Share vs. growth. In a growing market, it is possible for every player to grow revenue while share shifts. The key question is whether you are growing faster or slower than the market. Growing at the market rate means holding share; growing below it means losing ground even as revenue increases.
Share concentration. Markets where the top two players hold 60%+ of share behave differently from fragmented markets where no player exceeds 15%. In concentrated markets, competitive moves by the leaders reshape the entire landscape. In fragmented markets, dozens of small share gains create momentum.
Common mistakes
Relying on a single data source. No single proxy perfectly represents market share. Combine traffic data, review velocity, search share, and hiring patterns to build a composite picture. When multiple proxies agree on a trend, the signal is strong.
Confusing market size with market share. A growing total addressable market lifts all competitors. Celebrating revenue growth without checking whether your share of the growing market is holding, gaining, or shrinking leads to complacency.
Using inconsistent market definitions. If your market share calculation includes a broader market definition than your competitor's, the comparison is meaningless. Define your market boundaries precisely and use the same definition consistently across reporting periods.
Ignoring adjacent market encroachment. A company from an adjacent category that adds features overlapping with yours can capture share without appearing in your traditional competitive set. CI teams should monitor adjacent categories for potential entrants, not just track existing competitors.
FAQs
How do I estimate a private competitor's market share?
Combine multiple proxy signals: web traffic share (Similarweb), G2 review count and growth rate, LinkedIn employee count, job postings, and any publicly disclosed metrics (customer counts from case studies, press releases, or conference presentations). No single proxy is reliable alone, but convergence across multiple signals gives a reasonable estimate within a 20-30% margin of error.
What is a good market share?
Context determines whether a share number is "good." In a fragmented market with 50 competitors, 8% share might make you the leader. In a consolidated market with three players, 20% share puts you in a distant third position. Focus on share trajectory rather than absolute percentage — gaining share quarter over quarter matters more than the starting number.

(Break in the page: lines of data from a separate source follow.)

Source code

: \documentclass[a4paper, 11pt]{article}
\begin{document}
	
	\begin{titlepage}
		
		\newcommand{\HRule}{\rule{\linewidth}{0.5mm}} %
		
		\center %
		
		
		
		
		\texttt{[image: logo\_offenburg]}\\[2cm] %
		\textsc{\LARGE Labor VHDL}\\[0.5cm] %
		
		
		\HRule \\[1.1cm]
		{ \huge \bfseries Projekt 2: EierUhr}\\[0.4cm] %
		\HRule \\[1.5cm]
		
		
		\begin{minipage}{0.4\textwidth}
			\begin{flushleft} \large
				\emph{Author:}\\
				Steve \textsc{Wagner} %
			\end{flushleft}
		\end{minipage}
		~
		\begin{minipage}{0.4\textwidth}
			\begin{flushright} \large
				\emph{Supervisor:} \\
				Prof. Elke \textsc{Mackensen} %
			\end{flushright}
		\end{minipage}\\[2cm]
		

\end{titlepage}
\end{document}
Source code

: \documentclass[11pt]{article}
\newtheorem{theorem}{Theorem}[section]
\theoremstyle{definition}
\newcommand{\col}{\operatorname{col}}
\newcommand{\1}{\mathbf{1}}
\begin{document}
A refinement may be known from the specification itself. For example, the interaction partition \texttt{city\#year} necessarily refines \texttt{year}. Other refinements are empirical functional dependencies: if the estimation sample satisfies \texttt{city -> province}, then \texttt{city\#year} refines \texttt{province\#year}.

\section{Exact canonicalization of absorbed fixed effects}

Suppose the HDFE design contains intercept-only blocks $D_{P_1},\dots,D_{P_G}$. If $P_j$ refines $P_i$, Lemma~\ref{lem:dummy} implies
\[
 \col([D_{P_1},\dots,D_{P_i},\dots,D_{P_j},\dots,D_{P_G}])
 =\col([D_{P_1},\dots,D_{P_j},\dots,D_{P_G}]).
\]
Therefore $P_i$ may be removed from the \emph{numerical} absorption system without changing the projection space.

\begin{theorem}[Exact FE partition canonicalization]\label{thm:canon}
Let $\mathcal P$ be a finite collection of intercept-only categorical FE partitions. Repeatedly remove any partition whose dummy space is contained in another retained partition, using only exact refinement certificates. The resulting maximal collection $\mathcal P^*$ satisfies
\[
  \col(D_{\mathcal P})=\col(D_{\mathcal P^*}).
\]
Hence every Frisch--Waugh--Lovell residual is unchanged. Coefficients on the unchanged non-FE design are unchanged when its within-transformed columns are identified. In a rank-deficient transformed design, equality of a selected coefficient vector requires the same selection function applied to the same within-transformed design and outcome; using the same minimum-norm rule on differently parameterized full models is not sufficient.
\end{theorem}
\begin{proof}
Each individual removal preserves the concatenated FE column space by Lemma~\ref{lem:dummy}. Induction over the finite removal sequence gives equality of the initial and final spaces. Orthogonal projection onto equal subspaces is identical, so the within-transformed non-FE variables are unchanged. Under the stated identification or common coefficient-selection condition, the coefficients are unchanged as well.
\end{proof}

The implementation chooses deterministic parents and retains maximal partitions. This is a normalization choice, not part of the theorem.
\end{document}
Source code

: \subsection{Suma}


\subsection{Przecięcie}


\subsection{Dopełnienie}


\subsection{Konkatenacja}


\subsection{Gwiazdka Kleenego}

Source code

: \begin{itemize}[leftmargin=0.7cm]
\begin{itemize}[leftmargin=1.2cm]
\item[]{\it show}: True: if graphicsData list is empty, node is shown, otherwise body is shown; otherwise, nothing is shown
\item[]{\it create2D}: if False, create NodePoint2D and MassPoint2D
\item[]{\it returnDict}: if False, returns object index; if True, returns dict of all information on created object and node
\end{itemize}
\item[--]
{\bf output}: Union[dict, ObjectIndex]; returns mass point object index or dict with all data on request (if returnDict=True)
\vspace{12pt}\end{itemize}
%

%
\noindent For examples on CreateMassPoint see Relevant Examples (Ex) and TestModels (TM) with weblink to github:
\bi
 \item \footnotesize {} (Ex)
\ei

How often should I track market share?
Quarterly tracking is sufficient for most B2B markets. Monthly tracking is warranted for fast-moving categories where competitors ship product updates, change pricing, or adjust go-to-market strategy frequently. Annual tracking is too infrequent — by the time you detect a shift, competitors may have a multi-quarter head start.
Can market share be too high?
Extremely high market share (60%+) can attract regulatory scrutiny, reduce your motivation to innovate, and create complacency that invites disruption from below. It also means growth must come from expanding the market itself rather than taking share from competitors, which requires a fundamentally different strategy. In practice, most B2B SaaS companies would welcome this problem.
What is the difference between market share and market penetration?
Market share measures your portion of actual sales in the market. Market penetration measures the percentage of potential customers who have adopted your product. A market with 10,000 potential buyers where all vendors combined have 3,000 customers has 30% penetration. Your share of those 3,000 customers is your market share. Both metrics matter but inform different decisions — penetration tells you how much room the market has to grow; share tells you how much of the growth you are capturing.